С японцами мы теперь все более и более сближаемся. Они совершенно убедились в том, что мы не хотим отнимать у них их промышленности на Сахалине и что присутствие наше только имеет влияние на их отношения к аинам. Еслибы правительство их не вмешалось в действия японцев на Сахалине, то вероятно они скоро сдружились бы с русскими и оставили в покое аинов, производя работы только своими работниками с Мацмая. Конечно, им было бы жаль потерять свое господство над землею и жителями, но выгоды торговли с русскими вознаградили бы позже эту потерю. Я полагаю, что еслибы русские пришли в качестве [524] рыболовов на Сахалин, объявив японцам, что, имея нужду в рыбе и считая Сахалин непринадлежащим Японии, они будут заниматься рыбными промыслами так же, как японцы, то это не так испугало бы их правительство. Но занятие военное страны, угрожая их другим колониям на Итурупе и Кунамаре, уже должно быть для Японии слишком важным происшествием, чтобы правительство ея не приняло серьезно участия в нем. — На этих днях у меня был в гостях Яма-Мадо и Асануя и мы рассказывали друг другу об обычаях ваших краев. Я спросил их, видели ли они своего императора, они ответили, что нет, что если простой человек на него посмотрит, то потеряет зрение. Императора носят в закрытых носилках, окружают стражами, которые разгоняют народ. Вельможи имеют доступ к императору. Император имеет несколько жен. В жены он берет дочерей вельмож своих. Сыновья его женятся на дочерях то же знатных людей, а дочери выходят замуж за владетельных князей. — На этих-же днях я опять выслушал рассказ о русских пришельцах на Сахалин и о разбившемся американском китоловном судне около Сирануси, в 1848-м году. С последнего спаслись десять человек, между которыми были и негры. Нужно будет сообщить об этом американцам, чтобы они выручили своих соотечественников, которых, по словам аинов, японцы увезли на Мацмай. Про русских, кажется, можно верно сказать, что они пришли на Сахалин летом, в 1849-м году. В котором году пропал без вести «Курил» — может быть, это были спасшиеся с него люди.

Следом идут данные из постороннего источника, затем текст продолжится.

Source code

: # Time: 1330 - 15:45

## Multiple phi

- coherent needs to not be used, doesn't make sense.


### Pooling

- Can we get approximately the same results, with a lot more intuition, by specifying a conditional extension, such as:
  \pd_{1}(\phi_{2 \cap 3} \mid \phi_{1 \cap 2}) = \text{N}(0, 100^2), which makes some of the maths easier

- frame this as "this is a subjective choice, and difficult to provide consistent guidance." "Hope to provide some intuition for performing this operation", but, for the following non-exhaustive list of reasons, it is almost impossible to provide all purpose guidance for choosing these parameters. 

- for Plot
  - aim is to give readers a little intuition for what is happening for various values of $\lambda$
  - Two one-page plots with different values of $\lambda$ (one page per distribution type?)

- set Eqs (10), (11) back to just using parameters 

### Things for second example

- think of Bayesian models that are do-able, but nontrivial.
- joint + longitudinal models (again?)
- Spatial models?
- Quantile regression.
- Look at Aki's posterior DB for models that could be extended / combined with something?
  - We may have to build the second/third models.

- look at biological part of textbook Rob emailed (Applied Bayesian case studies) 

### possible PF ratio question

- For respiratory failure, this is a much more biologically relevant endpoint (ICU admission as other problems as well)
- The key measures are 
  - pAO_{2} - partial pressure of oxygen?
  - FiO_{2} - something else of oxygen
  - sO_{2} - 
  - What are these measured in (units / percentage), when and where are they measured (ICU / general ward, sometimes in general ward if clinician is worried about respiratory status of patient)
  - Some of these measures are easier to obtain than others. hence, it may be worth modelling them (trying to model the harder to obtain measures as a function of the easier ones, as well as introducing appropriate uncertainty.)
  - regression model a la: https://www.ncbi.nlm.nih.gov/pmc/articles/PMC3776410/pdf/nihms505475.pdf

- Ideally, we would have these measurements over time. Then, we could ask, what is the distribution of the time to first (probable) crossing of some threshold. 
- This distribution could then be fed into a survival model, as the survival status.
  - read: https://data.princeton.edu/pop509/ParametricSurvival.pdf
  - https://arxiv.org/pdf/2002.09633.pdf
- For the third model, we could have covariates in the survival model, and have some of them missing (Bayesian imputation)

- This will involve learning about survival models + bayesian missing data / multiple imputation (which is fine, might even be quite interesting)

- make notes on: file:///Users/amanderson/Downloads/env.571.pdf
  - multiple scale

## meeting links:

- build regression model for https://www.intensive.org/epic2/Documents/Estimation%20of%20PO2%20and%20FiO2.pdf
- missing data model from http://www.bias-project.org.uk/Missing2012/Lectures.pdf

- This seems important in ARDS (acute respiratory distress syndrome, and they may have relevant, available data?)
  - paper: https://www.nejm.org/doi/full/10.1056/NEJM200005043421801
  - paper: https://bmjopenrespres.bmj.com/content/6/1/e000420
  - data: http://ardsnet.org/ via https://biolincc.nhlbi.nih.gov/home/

8-го марта. — Сегодня утром, в 9-м часу, произошел несчастный случай у нас на работах. При установке тына между моим домом и 3-ей казармой, упало четыре бревна на урядника Томского и сильно ушибло его. Благодаря Бога, кажется ушиб не опасен. Я хотел во вторник уехать в Тунойчу посмотреть на озеро, но отложил до середы, чтобы выждать первые следствия ушиба Томского. Ему лучше и потому я выехал в среду, в 5-м часу утра. Я взял с собою Дьячкова. В две наши нарты запрягли мы десять собак, по пяти в каждую. Моя нарта, составленная из выбранных лучших собак, неслась с необычайною быстротою. Дьячков постоянно отставал. В Бусун-Катане я зашел в знакомому аину Омаска. Выкурив сигару, поехал далее. Дорога от Кусун-Катана до Гинесота очень дурна; она идет по разломавшемуся льду на взморье. Приходится безпрестанно перепрыгивать с нартою с льдины на льдину. Длина нарт очень [525] способствует к этого рода езде. В Гинесот приехал в 8-м часу. Остановился обедать в юрте у слепого старика. Пообедав, выехал далее в сопровождении аина, напросившегося провожать меня. Дорога поворачивает у Гинесота к северу и идет сначала через лес, а потом выходит к озеру Гинесото; переехав его, мы опять въехали в лес, а из него снова на озеро, которое гораздо более озера Гинесото; за этим озером дорога опять углубляется в лес, из которого уже выходит на большое озеро Тунайго. Это озеро имеет верст 40 в окружности и летом должно быть чрезвычайно живописно. Высокие горы, небольшие долинки леса окружают его цепью прекрасных видов; переезд с озера к берегу моря очень короткий. Я подъехал к юртам селения Тунайго при закате солнца. Сделав переезд около 70-ти верст, я порядочно замучил и себя и собак. Езда на собачьей нарте, по дурной дороге, не многим спокойнее верховой. Землянка, в которой я остановился, очень душная и дымная, расположена в лесу. Тут я узнал, что по всему охотскому берегу аины голодуют, но однако голод не так силен, как в Сирануси; тут, по крайней мере, еще есть немного собачьего корму, который аины едят вместе с собаками. Я велел сварить каши и чаю на всех аинов, бывших в юрте. На другой день, рано утром, пока запрягали собак, я выехал на берег моря. Все пространство его, какое обнимет глаз, покрыто было льдом. Селение Тунайго расположено у Мордвинова залива. Вообще климат восточного берега Сахалина гораздо холоднее западного и, разумеется, южного. К вечеру я воротился домой.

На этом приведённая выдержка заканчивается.